Required viewing after NZ’s recent experience:
Check out this new SOS dataset of all the earthquakes from 2001 through 2015 from the US NWS Pacific Tsunami Warning Center! You can read about it here: http://sos.noaa.gov/Datasets/dataset.php?id=643
One thing that strikes me very clearly: New Zealand is on very shaky ground that it shares with many other places, yet we take so much our architectural inspiration from places with ground that is much more stable.
Something to rethink, perhaps …
[Hat tip Stephen Hicks]
1 comment:
This sort of thing is absolutely fascinating.
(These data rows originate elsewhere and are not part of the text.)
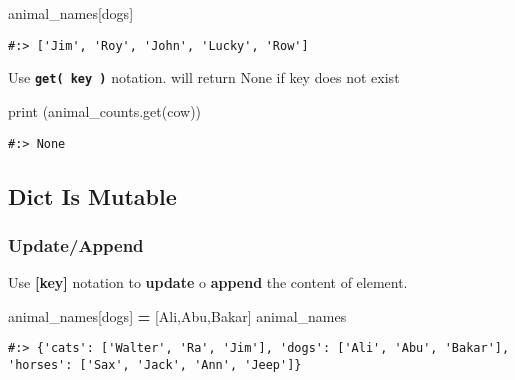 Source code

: \documentclass[
]{book}
\newenvironment{Shaded}{\begin{snugshade}}{\end{snugshade}}
\newcommand{\BuiltInTok}[1]{#1}
\newcommand{\NormalTok}[1]{#1}
\newcommand{\OperatorTok}[1]{\textcolor[rgb]{0.43,0.43,0.43}{\textbf{#1}}}
\newcommand{\StringTok}[1]{\textcolor[rgb]{0.5,0.5,0.5}{#1}}
\begin{document}
\begin{Shaded}
\begin{Highlighting}[]
\NormalTok{animal\_names[}\StringTok{\textquotesingle{}dogs\textquotesingle{}}\NormalTok{]}
\end{Highlighting}
\end{Shaded}

\begin{verbatim}
#:> ['Jim', 'Roy', 'John', 'Lucky', 'Row']
\end{verbatim}

Use \textbf{\texttt{get(\ key\ )}} notation. will return None if key does not exist

\begin{Shaded}
\begin{Highlighting}[]
\BuiltInTok{print}\NormalTok{ (animal\_counts.get(}\StringTok{\textquotesingle{}cow\textquotesingle{}}\NormalTok{))}
\end{Highlighting}
\end{Shaded}

\begin{verbatim}
#:> None
\end{verbatim}

\hypertarget{dict-is-mutable}{%
\subsection{Dict Is Mutable}\label{dict-is-mutable}}

\hypertarget{updateappend}{%
\subsubsection{Update/Append}\label{updateappend}}

Use \textbf{{[}key{]}} notation to \textbf{update} o \textbf{append} the content of element.

\begin{Shaded}
\begin{Highlighting}[]
\NormalTok{animal\_names[}\StringTok{\textquotesingle{}dogs\textquotesingle{}}\NormalTok{] }\OperatorTok{=}\NormalTok{ [}\StringTok{\textquotesingle{}Ali\textquotesingle{}}\NormalTok{,}\StringTok{\textquotesingle{}Abu\textquotesingle{}}\NormalTok{,}\StringTok{\textquotesingle{}Bakar\textquotesingle{}}\NormalTok{]}
\NormalTok{animal\_names}
\end{Highlighting}
\end{Shaded}

\begin{verbatim}
#:> {'cats': ['Walter', 'Ra', 'Jim'], 'dogs': ['Ali', 'Abu', 'Bakar'], 'horses': ['Sax', 'Jack', 'Ann', 'Jeep']}
\end{verbatim}
\end{document}
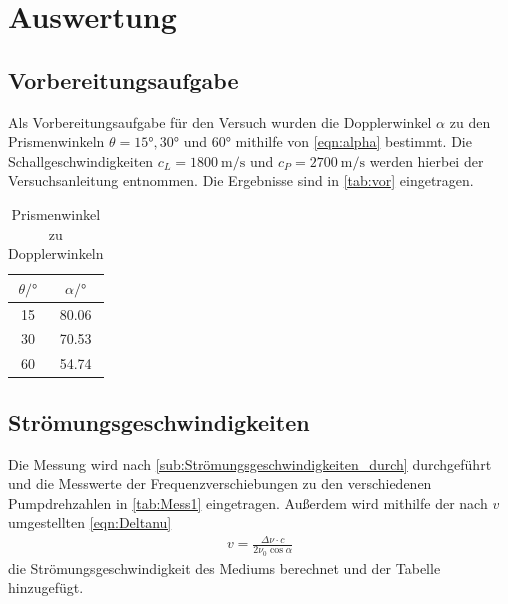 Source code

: \section{Auswertung}
\label{sec:Auswertung}

\subsection{Vorbereitungsaufgabe}
Als Vorbereitungsaufgabe für den Versuch wurden die Dopplerwinkel $\alpha$ zu den Prismenwinkeln $\theta = 15° , 30°$ und $60°$
mithilfe von \autoref{eqn:alpha} bestimmt.
Die Schallgeschwindigkeiten $c_L=\qty{1800}{\meter\per\second}$ und $c_P=\qty{2700}{\meter\per\second}$ werden hierbei der Versuchsanleitung
\cite{VUS3} entnommen.
Die Ergebnisse sind in \autoref{tab:vor} eingetragen.

\begin{table}
    \centering
    \caption{Prismenwinkel zu Dopplerwinkeln}
    \begin{tabular}{S[table-format=2.0] S[table-format=2.2]}
        \toprule
        {$\theta / \si{\degree}$} & {$\alpha  / \si{\degree}$}  \\
         & 80.06  \\
        30 & 70.53  \\
        60 & 54.74  \\
        \bottomrule
    \end{tabular}
    \label{tab:vor}
\end{table}

\subsection{Strömungsgeschwindigkeiten}
\label{sub:Strömungsgeschwindigkeiten}

Die Messung wird nach \autoref{sub:Strömungsgeschwindigkeiten_durch} durchgeführt und die Messwerte der Frequenzverschiebungen
zu den verschiedenen Pumpdrehzahlen in \autoref{tab:Mess1} eingetragen.
Außerdem wird mithilfe der nach $v$ umgestellten \autoref{eqn:Deltanu}
\begin{align}
  v= \frac{\Delta \nu \cdot c}{2 \nu_0 \cos{\alpha}} \label{eqn:v}
\end{align}
die Strömungsgeschwindigkeit des Mediums berechnet und der Tabelle hinzugefügt. 


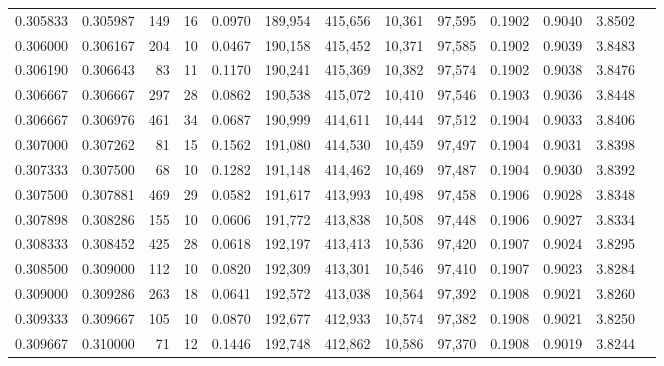 \begin{tabular}{rrrrrrrrrrrrr}
0.305833 & 0.305987 &   149 &  16 &                                     0.0970 & 189,954 & 415,656 &  10,361 &  97,595 & 0.1902 & 0.9040 & 3.8502 \\
0.306000 & 0.306167 &   204 &  10 &                                     0.0467 & 190,158 & 415,452 &  10,371 &  97,585 & 0.1902 & 0.9039 & 3.8483 \\
0.306190 & 0.306643 &    83 &  11 &                                     0.1170 & 190,241 & 415,369 &  10,382 &  97,574 & 0.1902 & 0.9038 & 3.8476 \\
0.306667 & 0.306667 &   297 &  28 &                                     0.0862 & 190,538 & 415,072 &  10,410 &  97,546 & 0.1903 & 0.9036 & 3.8448 \\
0.306667 & 0.306976 &   461 &  34 &                                     0.0687 & 190,999 & 414,611 &  10,444 &  97,512 & 0.1904 & 0.9033 & 3.8406 \\
0.307000 & 0.307262 &    81 &  15 &                                     0.1562 & 191,080 & 414,530 &  10,459 &  97,497 & 0.1904 & 0.9031 & 3.8398 \\
0.307333 & 0.307500 &    68 &  10 &                                     0.1282 & 191,148 & 414,462 &  10,469 &  97,487 & 0.1904 & 0.9030 & 3.8392 \\
0.307500 & 0.307881 &   469 &  29 &                                     0.0582 & 191,617 & 413,993 &  10,498 &  97,458 & 0.1906 & 0.9028 & 3.8348 \\
0.307898 & 0.308286 &   155 &  10 &                                     0.0606 & 191,772 & 413,838 &  10,508 &  97,448 & 0.1906 & 0.9027 & 3.8334 \\
0.308333 & 0.308452 &   425 &  28 &                                     0.0618 & 192,197 & 413,413 &  10,536 &  97,420 & 0.1907 & 0.9024 & 3.8295 \\
0.308500 & 0.309000 &   112 &  10 &                                     0.0820 & 192,309 & 413,301 &  10,546 &  97,410 & 0.1907 & 0.9023 & 3.8284 \\
0.309000 & 0.309286 &   263 &  18 &                                     0.0641 & 192,572 & 413,038 &  10,564 &  97,392 & 0.1908 & 0.9021 & 3.8260 \\
0.309333 & 0.309667 &   105 &  10 &                                     0.0870 & 192,677 & 412,933 &  10,574 &  97,382 & 0.1908 & 0.9021 & 3.8250 \\
0.309667 & 0.310000 &    71 &  12 &                                     0.1446 & 192,748 & 412,862 &  10,586 &  97,370 & 0.1908 & 0.9019 & 3.8244 \\

\end{tabular}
Two things jump out at me that I'm not sure would jump out at most readers:
1) None of these points represents a single datum. Earthquake centers and epicenters are calculated based on triangulation, using data collected at an astonishing number of seismomiters. That data needs to be sifted and the noise removed. This is largely automated these days, but you still have to have someone verify that this is really an earthquake and not a truck going by (the school I went to had a seismometer literally bolted to the bedrock and trucks still caused it trouble).
2) This data does not presuppose tectonic theory. The acceptance of tectonic theory is one of the more dishonorable in geology's history. While the rejection of Wagner's continental drift has an important lesson (a theory without a mechanism isn't scientific), the debate soon degenerated into the type of rhetoric that would embarrass fourth-grade boys. At least one journal completely abandoned any pretense at scientific rigor when it came to publishing papers opposed to tectonic theory. But when you look at this data, it's crystal-clear that SOMETHING is going on. It's a fascinating study of the application of proper epistemological concepts!